=== How to complete this task ===
Which lines run from the one containing "- MongoDB (local or cloud instance)" to the end of the entries below? Retype exactly those, both ends included.

=== Provided material ===

==========

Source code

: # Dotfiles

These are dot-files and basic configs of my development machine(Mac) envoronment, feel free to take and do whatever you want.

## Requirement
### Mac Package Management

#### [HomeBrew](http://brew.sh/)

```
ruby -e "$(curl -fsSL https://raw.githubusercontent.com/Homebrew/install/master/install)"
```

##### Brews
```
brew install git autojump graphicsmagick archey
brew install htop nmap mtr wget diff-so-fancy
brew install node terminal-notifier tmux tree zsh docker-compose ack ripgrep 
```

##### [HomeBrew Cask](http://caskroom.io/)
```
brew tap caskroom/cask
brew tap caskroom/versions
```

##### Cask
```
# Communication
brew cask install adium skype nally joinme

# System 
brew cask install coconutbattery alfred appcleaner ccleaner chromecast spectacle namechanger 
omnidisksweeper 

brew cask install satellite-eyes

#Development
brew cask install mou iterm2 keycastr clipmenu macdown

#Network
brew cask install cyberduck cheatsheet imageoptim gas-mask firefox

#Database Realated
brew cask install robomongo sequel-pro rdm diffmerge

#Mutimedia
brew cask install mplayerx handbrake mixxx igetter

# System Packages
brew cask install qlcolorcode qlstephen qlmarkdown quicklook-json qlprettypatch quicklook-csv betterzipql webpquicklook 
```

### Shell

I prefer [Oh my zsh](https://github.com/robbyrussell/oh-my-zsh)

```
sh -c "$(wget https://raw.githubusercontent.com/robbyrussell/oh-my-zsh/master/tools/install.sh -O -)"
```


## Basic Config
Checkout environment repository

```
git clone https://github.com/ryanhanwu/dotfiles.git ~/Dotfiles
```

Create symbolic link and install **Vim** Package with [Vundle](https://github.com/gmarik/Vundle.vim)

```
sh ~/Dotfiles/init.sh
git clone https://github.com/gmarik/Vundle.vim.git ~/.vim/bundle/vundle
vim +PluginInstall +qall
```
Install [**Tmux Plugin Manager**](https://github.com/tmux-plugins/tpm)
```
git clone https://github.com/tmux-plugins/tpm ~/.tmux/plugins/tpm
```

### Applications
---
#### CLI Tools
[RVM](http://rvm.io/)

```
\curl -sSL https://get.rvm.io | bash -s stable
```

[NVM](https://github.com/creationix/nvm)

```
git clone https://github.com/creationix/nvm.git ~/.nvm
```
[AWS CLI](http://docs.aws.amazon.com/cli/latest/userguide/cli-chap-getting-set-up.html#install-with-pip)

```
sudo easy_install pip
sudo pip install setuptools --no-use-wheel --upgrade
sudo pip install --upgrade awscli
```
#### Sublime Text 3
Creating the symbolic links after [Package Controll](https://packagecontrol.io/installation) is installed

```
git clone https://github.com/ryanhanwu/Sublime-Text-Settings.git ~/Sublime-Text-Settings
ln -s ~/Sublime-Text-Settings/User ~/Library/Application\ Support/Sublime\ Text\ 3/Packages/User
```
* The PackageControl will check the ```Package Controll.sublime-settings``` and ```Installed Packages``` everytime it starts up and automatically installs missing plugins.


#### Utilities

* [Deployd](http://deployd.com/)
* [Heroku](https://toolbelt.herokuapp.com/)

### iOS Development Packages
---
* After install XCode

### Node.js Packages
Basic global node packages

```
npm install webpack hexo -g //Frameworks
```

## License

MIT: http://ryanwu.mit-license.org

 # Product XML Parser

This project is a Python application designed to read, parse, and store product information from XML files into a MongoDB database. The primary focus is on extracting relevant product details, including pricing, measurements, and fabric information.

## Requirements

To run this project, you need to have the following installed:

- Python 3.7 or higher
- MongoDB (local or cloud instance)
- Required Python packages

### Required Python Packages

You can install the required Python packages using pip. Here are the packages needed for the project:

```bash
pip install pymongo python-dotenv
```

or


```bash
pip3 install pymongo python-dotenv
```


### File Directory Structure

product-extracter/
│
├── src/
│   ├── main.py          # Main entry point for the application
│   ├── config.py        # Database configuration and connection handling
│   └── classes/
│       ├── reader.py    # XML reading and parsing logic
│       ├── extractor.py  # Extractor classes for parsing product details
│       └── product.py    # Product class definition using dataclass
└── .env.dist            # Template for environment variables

==========

=== Result of this task ===
- MongoDB (local or cloud instance)
- Required Python packages

### Required Python Packages

You can install the required Python packages using pip. Here are the packages needed for the project:

```bash
pip install pymongo python-dotenv
```

or


```bash
pip3 install pymongo python-dotenv
```


### File Directory Structure

product-extracter/
│
├── src/
│   ├── main.py          # Main entry point for the application
│   ├── config.py        # Database configuration and connection handling
│   └── classes/
│       ├── reader.py    # XML reading and parsing logic
│       ├── extractor.py  # Extractor classes for parsing product details
│       └── product.py    # Product class definition using dataclass
└── .env.dist            # Template for environment variables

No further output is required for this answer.